§ WHAT NEEDS TO BE DONE
Search term "href": please copy every line of the records below that contains it.
____ RECORDS FOR THE EXERCISE
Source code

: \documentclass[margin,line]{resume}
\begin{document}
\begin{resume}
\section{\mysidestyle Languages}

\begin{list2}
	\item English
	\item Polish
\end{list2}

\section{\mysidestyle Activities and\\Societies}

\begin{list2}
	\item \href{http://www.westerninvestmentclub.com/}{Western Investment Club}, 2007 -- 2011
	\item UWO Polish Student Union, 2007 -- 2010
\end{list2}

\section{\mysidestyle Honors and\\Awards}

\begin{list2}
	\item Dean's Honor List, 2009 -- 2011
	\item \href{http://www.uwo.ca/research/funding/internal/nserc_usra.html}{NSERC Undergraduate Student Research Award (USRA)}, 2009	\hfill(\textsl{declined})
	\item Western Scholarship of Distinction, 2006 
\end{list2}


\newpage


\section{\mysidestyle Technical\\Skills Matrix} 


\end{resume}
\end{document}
________
____ RECORDS FOR THE EXERCISE
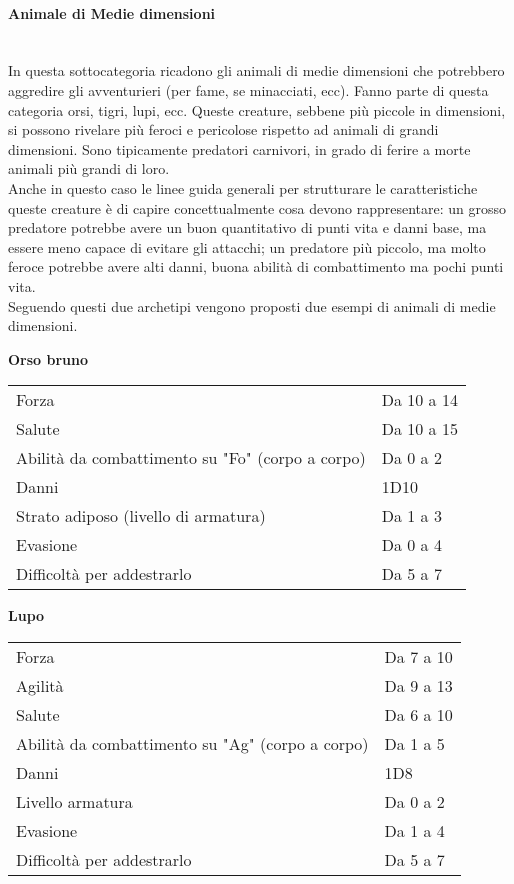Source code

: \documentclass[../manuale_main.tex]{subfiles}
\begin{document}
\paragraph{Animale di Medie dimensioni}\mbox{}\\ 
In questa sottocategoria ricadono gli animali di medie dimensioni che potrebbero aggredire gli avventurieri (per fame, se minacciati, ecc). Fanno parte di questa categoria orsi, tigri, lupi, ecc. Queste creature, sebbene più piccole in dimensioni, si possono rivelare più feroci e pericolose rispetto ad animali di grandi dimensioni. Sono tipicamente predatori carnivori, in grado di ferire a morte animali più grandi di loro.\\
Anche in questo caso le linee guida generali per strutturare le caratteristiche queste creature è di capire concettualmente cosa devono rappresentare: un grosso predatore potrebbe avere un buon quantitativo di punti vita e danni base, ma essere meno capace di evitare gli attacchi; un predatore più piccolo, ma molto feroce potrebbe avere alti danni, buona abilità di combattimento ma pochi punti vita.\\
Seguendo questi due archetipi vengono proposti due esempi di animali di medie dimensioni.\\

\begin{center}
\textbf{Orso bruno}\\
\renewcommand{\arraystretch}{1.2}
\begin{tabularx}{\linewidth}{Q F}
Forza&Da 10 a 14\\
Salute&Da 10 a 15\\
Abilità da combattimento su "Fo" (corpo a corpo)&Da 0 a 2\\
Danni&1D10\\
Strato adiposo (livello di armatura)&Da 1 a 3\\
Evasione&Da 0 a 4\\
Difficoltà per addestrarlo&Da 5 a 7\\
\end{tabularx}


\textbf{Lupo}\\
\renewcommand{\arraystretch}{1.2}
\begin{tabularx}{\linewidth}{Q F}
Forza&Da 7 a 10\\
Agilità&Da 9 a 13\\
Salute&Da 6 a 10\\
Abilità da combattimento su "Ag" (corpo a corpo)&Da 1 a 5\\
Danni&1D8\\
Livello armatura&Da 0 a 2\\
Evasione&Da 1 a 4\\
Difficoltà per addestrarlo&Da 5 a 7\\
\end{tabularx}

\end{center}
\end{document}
________
§ RESULT OF THE EXERCISE
	\item \href{http://www.westerninvestmentclub.com/}{Western Investment Club}, 2007 -- 2011
	\item \href{http://www.uwo.ca/research/funding/internal/nserc_usra.html}{NSERC Undergraduate Student Research Award (USRA)}, 2009	\hfill(\textsl{declined})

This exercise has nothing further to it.